Otherwise, it was an impeccable rush of classic compositions, from "Hanging On The Telephone" to "Heart Of Glass," "Rapture" to "The Tide Is High," and "Atomic" to "Union City Blue," this last reserved for the three-number encore. There were also a clutch of fresh covers, with gobbets of "(You Gotta) Fight For Your Right (To Party!)" (Beastie Boys), and a locally-targeted resuscitation of "War Pigs" (Black Sabbath).

Such is the enormous legacy of popular hit single Blondie tunes, it's partially frustrating that they don't dig up a few more obscure truffles from their early albums. Ultimately, though, the 90 minute or so set sent the audience reeling with its sheer weight of memory-jerking monsters, drawing in lovers from many zones, including punk, pop, reggae, disco and hip hop. This band always had their fingers on the pulses of emerging scenes, ready to turn the alternative into a still-cool populist plundering.

Debbie Harry is a sprightly singer and mover, considering she's on the cusp of being a septuagenarian.
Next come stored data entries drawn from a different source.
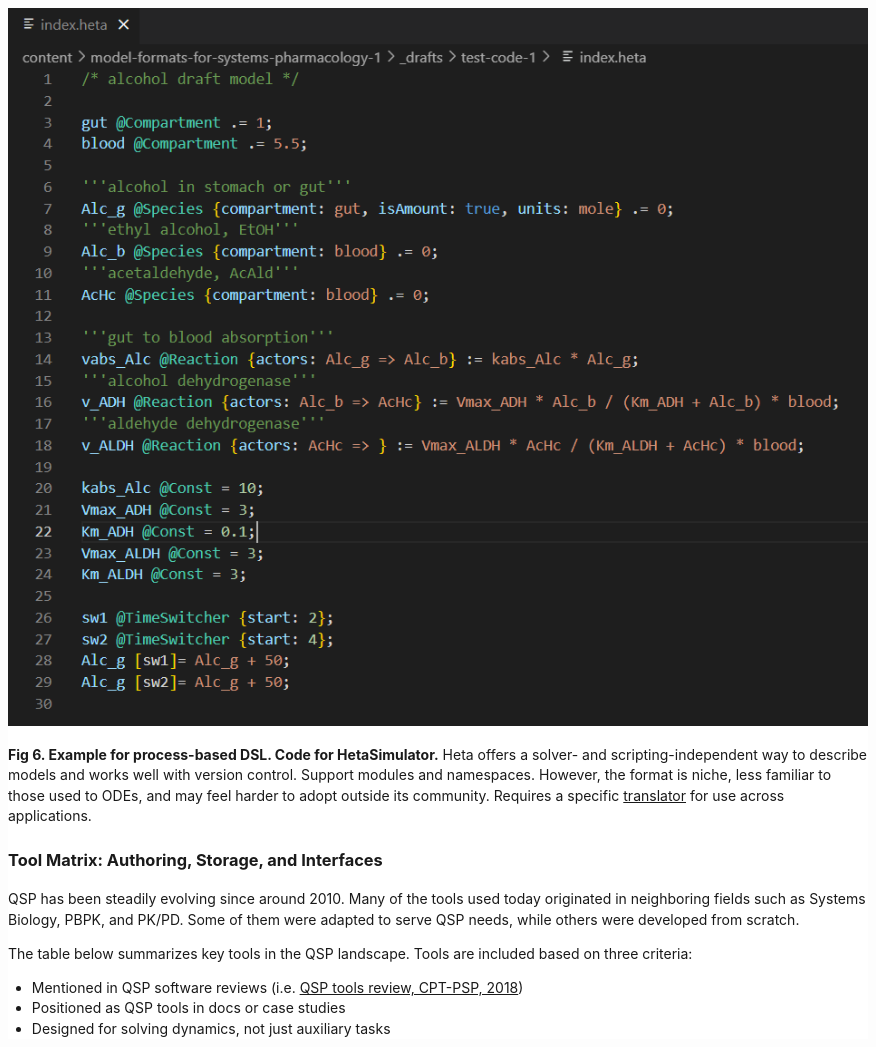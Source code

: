 ![HetaSimulator code snippet](./img/fig6-heta.png)

**Fig 6. Example for process-based DSL. Code for HetaSimulator.** Heta offers a solver- and scripting-independent way to describe models and works well with version control. Support modules and namespaces. However, the format is niche, less familiar to those used to ODEs, and may feel harder to adopt outside its community. Requires a specific [translator](https://hetalang.github.io/hetacompiler) for use across applications.

### Tool Matrix: Authoring, Storage, and Interfaces

QSP has been steadily evolving since around 2010. Many of the tools used today originated in neighboring fields such as Systems Biology, PBPK, and PK/PD. Some of them were adapted to serve QSP needs, while others were developed from scratch.

The table below summarizes key tools in the QSP landscape. Tools are included based on three criteria:
- Mentioned in QSP software reviews (i.e. [QSP tools review, CPT-PSP, 2018](https://doi.org/10.1002/psp4.12373))
- Positioned as QSP tools in docs or case studies
- Designed for solving dynamics, not just auxiliary tasks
Main man Chris Stein kept himself more in the background, sending co-guitarist Tommy Kessler out to the front. Drummer Clem Burke had no such reticence, powering the band with an amazing excess of energy, imprisoned behind his plexiglass screen of onstage sonic containment, spinning his sticks eight feet in the air, but always catching them on the beat. Maybe the entire tour was conducted at this level, but it seemed as though the band were particularly fired up for this performance, eagerly feeding off the rapturous crowd reaction. In the end, this was one of their best gigs on Birmingham soil, and superior to shows that your scribe has also witnessed in other cities.